» **Directions**
Please find the lines in the entries below that contain the word "your", and copy each one.

Saved entries
-.-.-

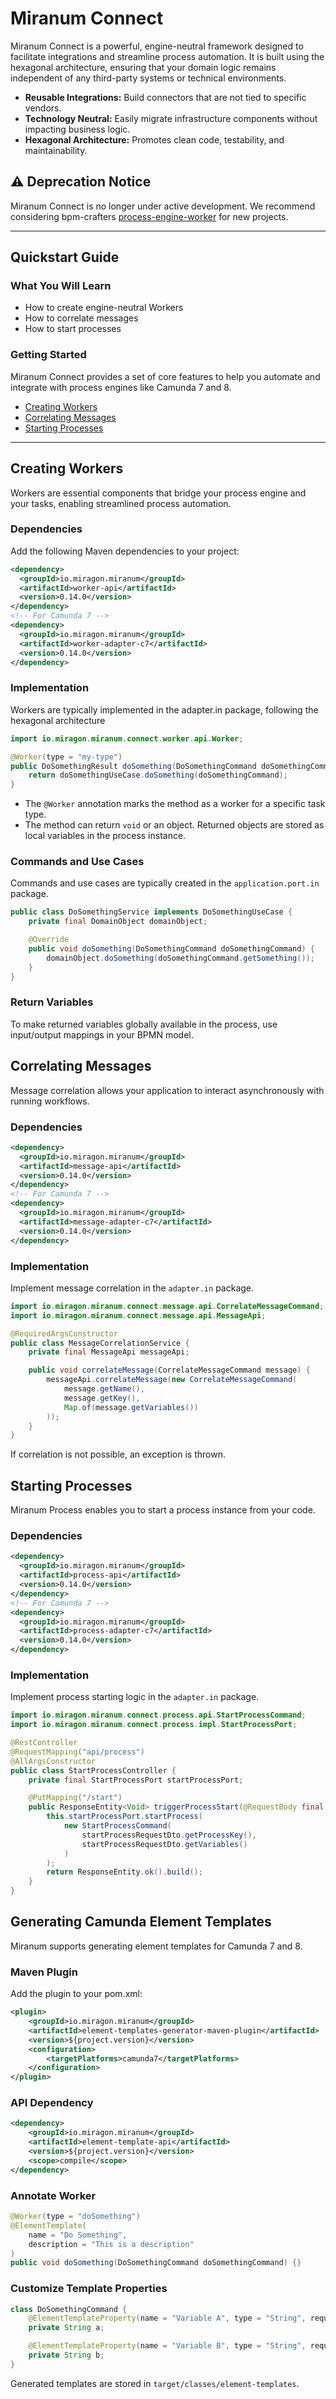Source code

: # Miranum Connect

Miranum Connect is a powerful, engine-neutral framework designed to facilitate integrations and streamline process automation. It is built using the hexagonal architecture, ensuring that your domain logic remains independent of any third-party systems or technical environments.

- **Reusable Integrations:** Build connectors that are not tied to specific vendors.
- **Technology Neutral:** Easily migrate infrastructure components without impacting business logic.
- **Hexagonal Architecture:** Promotes clean code, testability, and maintainability.

## ⚠️ Deprecation Notice

Miranum Connect is no longer under active development. We recommend considering bpm-crafters [process-engine-worker](https://github.com/bpm-crafters/process-engine-worker) for new projects.

---

## Quickstart Guide

### What You Will Learn

- How to create engine-neutral Workers
- How to correlate messages
- How to start processes

### Getting Started

Miranum Connect provides a set of core features to help you automate and integrate with process engines like Camunda 7 and 8.

- [Creating Workers](#creating-workers)
- [Correlating Messages](#correlating-messages)
- [Starting Processes](#starting-processes)

---

## Creating Workers

Workers are essential components that bridge your process engine and your tasks, enabling streamlined process automation.

### Dependencies

Add the following Maven dependencies to your project:

```xml
<dependency>
  <groupId>io.miragon.miranum</groupId>
  <artifactId>worker-api</artifactId>
  <version>0.14.0</version>
</dependency>
<!-- For Camunda 7 -->
<dependency>
  <groupId>io.miragon.miranum</groupId>
  <artifactId>worker-adapter-c7</artifactId>
  <version>0.14.0</version>
</dependency>
```

### Implementation

Workers are typically implemented in the adapter.in package, following the hexagonal architecture

```java
import io.miragon.miranum.connect.worker.api.Worker;

@Worker(type = "my-type")
public DoSomethingResult doSomething(DoSomethingCommand doSomethingCommand) {
    return doSomethingUseCase.doSomething(doSomethingCommand);
}
```

- The `@Worker` annotation marks the method as a worker for a specific task type.
- The method can return `void` or an object. Returned objects are stored as local variables in the process instance.

### Commands and Use Cases

Commands and use cases are typically created in the `application.port.in` package.

```java
public class DoSomethingService implements DoSomethingUseCase {
    private final DomainObject domainObject;

    @Override
    public void doSomething(DoSomethingCommand doSomethingCommand) {
        domainObject.doSomething(doSomethingCommand.getSomething());
    }
}
```

### Return Variables

To make returned variables globally available in the process, use input/output mappings in your BPMN model.


## Correlating Messages

Message correlation allows your application to interact asynchronously with running workflows.

### Dependencies

```xml
<dependency>
  <groupId>io.miragon.miranum</groupId>
  <artifactId>message-api</artifactId>
  <version>0.14.0</version>
</dependency>
<!-- For Camunda 7 -->
<dependency>
  <groupId>io.miragon.miranum</groupId>
  <artifactId>message-adapter-c7</artifactId>
  <version>0.14.0</version>
</dependency>
```

### Implementation

Implement message correlation in the `adapter.in` package.

```java
import io.miragon.miranum.connect.message.api.CorrelateMessageCommand;
import io.miragon.miranum.connect.message.api.MessageApi;

@RequiredArgsConstructor
public class MessageCorrelationService {
    private final MessageApi messageApi;

    public void correlateMessage(CorrelateMessageCommand message) {
        messageApi.correlateMessage(new CorrelateMessageCommand(
            message.getName(),
            message.getKey(),
            Map.of(message.getVariables())
        ));
    }
}
```

If correlation is not possible, an exception is thrown.

## Starting Processes

Miranum Process enables you to start a process instance from your code.

### Dependencies

```xml
<dependency>
  <groupId>io.miragon.miranum</groupId>
  <artifactId>process-api</artifactId>
  <version>0.14.0</version>
</dependency>
<!-- For Camunda 7 -->
<dependency>
  <groupId>io.miragon.miranum</groupId>
  <artifactId>process-adapter-c7</artifactId>
  <version>0.14.0</version>
</dependency>
```

### Implementation

Implement process starting logic in the `adapter.in` package.

```java
import io.miragon.miranum.connect.process.api.StartProcessCommand;
import io.miragon.miranum.connect.process.impl.StartProcessPort;

@RestController
@RequestMapping("api/process")
@AllArgsConstructor
public class StartProcessController {
    private final StartProcessPort startProcessPort;

    @PutMapping("/start")
    public ResponseEntity<Void> triggerProcessStart(@RequestBody final StartProcessRequestDto startProcessRequestDto) {
        this.startProcessPort.startProcess(
            new StartProcessCommand(
                startProcessRequestDto.getProcessKey(),
                startProcessRequestDto.getVariables()
            )
        );
        return ResponseEntity.ok().build();
    }
}
```

## Generating Camunda Element Templates

Miranum supports generating element templates for Camunda 7 and 8.

### Maven Plugin

Add the plugin to your pom.xml:

```xml
<plugin>
    <groupId>io.miragon.miranum</groupId>
    <artifactId>element-templates-generator-maven-plugin</artifactId>
    <version>${project.version}</version>
    <configuration>
        <targetPlatforms>camunda7</targetPlatforms>
    </configuration>
</plugin>
```

### API Dependency

```xml
<dependency>
    <groupId>io.miragon.miranum</groupId>
    <artifactId>element-template-api</artifactId>
    <version>${project.version}</version>
    <scope>compile</scope>
</dependency>
```

### Annotate Worker

```java
@Worker(type = "doSomething")
@ElementTemplate(
    name = "Do Something",
    description = "This is a description"
)
public void doSomething(DoSomethingCommand doSomethingCommand) {}
```

### Customize Template Properties

```java
class DoSomethingCommand {
    @ElementTemplateProperty(name = "Variable A", type = "String", required = true)
    private String a;

    @ElementTemplateProperty(name = "Variable B", type = "String", required = true)
    private String b;
}
```

Generated templates are stored in `target/classes/element-templates`.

-.-.-

» **Solution to the problem**
Miranum Connect is a powerful, engine-neutral framework designed to facilitate integrations and streamline process automation. It is built using the hexagonal architecture, ensuring that your domain logic remains independent of any third-party systems or technical environments.
Workers are essential components that bridge your process engine and your tasks, enabling streamlined process automation.
Add the following Maven dependencies to your project:
To make returned variables globally available in the process, use input/output mappings in your BPMN model.
Message correlation allows your application to interact asynchronously with running workflows.
Miranum Process enables you to start a process instance from your code.
Add the plugin to your pom.xml:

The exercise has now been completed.